REQUIRED ACTION – Please repeat exactly the lines below from the one containing "is our initial" down to the one containing "For questions, comments, or", both included, and nothing else.

Saved entries:
# # #
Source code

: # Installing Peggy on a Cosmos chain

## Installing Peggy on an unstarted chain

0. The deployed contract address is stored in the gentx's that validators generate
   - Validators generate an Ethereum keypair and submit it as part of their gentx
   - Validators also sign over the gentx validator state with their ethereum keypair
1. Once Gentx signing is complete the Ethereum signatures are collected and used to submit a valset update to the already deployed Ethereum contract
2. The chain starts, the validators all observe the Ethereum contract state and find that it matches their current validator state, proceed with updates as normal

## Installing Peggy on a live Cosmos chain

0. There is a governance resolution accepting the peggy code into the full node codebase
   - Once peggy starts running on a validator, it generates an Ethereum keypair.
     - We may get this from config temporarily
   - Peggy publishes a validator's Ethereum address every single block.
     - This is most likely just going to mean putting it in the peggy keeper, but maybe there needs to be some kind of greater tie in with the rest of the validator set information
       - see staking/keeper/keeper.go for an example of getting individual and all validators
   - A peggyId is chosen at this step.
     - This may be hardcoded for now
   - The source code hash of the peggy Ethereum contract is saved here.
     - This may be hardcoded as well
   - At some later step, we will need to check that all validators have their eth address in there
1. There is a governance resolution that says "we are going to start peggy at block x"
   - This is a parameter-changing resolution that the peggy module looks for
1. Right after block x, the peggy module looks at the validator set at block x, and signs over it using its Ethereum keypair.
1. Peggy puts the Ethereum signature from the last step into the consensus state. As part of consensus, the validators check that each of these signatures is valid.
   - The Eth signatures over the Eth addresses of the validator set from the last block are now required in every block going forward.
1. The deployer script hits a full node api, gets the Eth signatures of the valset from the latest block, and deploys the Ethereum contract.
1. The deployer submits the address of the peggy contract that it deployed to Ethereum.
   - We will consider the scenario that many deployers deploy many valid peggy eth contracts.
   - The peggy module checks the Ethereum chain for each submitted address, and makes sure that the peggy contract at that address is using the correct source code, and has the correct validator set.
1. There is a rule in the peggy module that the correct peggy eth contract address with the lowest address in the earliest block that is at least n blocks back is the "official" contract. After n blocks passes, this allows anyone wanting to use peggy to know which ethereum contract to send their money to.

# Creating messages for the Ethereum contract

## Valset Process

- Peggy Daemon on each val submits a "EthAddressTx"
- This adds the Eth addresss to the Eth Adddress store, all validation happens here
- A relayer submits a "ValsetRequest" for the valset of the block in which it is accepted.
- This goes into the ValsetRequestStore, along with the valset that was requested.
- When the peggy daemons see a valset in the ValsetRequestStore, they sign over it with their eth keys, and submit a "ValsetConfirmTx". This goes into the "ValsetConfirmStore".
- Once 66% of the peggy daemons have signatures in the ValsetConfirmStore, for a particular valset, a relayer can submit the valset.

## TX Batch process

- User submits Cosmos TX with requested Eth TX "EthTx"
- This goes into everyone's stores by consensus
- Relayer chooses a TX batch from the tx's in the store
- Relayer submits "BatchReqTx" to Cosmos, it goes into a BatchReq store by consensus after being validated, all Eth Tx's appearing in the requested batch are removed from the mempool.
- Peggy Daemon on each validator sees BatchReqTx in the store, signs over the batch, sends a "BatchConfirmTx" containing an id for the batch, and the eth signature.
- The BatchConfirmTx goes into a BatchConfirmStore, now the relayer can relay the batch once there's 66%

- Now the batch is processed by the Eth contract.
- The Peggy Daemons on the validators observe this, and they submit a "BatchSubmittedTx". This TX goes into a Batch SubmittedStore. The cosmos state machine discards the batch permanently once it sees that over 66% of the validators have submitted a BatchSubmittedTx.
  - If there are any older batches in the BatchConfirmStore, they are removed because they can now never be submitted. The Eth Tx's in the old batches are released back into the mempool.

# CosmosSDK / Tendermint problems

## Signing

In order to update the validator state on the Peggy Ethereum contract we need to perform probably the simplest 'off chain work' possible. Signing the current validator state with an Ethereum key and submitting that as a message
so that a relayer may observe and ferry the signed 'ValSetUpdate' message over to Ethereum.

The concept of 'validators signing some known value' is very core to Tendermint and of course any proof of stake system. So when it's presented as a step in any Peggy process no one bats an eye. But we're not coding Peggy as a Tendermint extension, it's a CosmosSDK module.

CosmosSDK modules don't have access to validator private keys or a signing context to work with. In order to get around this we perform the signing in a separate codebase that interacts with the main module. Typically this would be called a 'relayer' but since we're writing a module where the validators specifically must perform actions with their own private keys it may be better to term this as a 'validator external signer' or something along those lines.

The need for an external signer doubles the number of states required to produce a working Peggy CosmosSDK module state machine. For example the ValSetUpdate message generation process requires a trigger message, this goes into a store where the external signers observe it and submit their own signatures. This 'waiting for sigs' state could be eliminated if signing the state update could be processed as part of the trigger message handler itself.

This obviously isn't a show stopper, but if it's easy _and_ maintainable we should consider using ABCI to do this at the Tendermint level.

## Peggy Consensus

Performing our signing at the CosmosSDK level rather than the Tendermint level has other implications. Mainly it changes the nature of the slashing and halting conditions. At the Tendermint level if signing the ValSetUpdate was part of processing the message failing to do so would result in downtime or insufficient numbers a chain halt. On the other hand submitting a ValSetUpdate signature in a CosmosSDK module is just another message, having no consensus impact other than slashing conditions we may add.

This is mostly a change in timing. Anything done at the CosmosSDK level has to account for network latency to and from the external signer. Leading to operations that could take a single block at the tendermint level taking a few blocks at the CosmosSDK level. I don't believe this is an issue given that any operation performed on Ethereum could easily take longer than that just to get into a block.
# # #
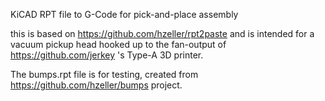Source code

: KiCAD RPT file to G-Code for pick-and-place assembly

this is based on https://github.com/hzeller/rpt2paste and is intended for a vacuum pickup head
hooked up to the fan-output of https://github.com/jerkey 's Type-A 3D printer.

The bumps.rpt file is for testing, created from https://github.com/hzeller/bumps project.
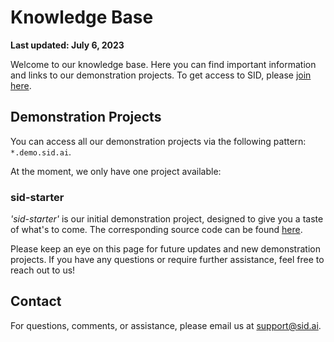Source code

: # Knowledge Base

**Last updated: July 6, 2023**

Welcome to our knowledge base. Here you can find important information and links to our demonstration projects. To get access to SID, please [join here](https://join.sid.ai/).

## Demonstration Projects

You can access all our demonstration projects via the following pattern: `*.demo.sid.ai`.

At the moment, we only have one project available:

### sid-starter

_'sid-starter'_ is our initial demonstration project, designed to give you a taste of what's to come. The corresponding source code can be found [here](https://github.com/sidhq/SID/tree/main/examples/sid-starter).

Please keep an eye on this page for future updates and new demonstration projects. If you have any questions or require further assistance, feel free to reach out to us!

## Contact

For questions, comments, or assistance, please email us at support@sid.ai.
# # #
WRITTEN REPLY –
_'sid-starter'_ is our initial demonstration project, designed to give you a taste of what's to come. The corresponding source code can be found [here](https://github.com/sidhq/SID/tree/main/examples/sid-starter).

Please keep an eye on this page for future updates and new demonstration projects. If you have any questions or require further assistance, feel free to reach out to us!

## Contact

For questions, comments, or assistance, please email us at support@sid.ai.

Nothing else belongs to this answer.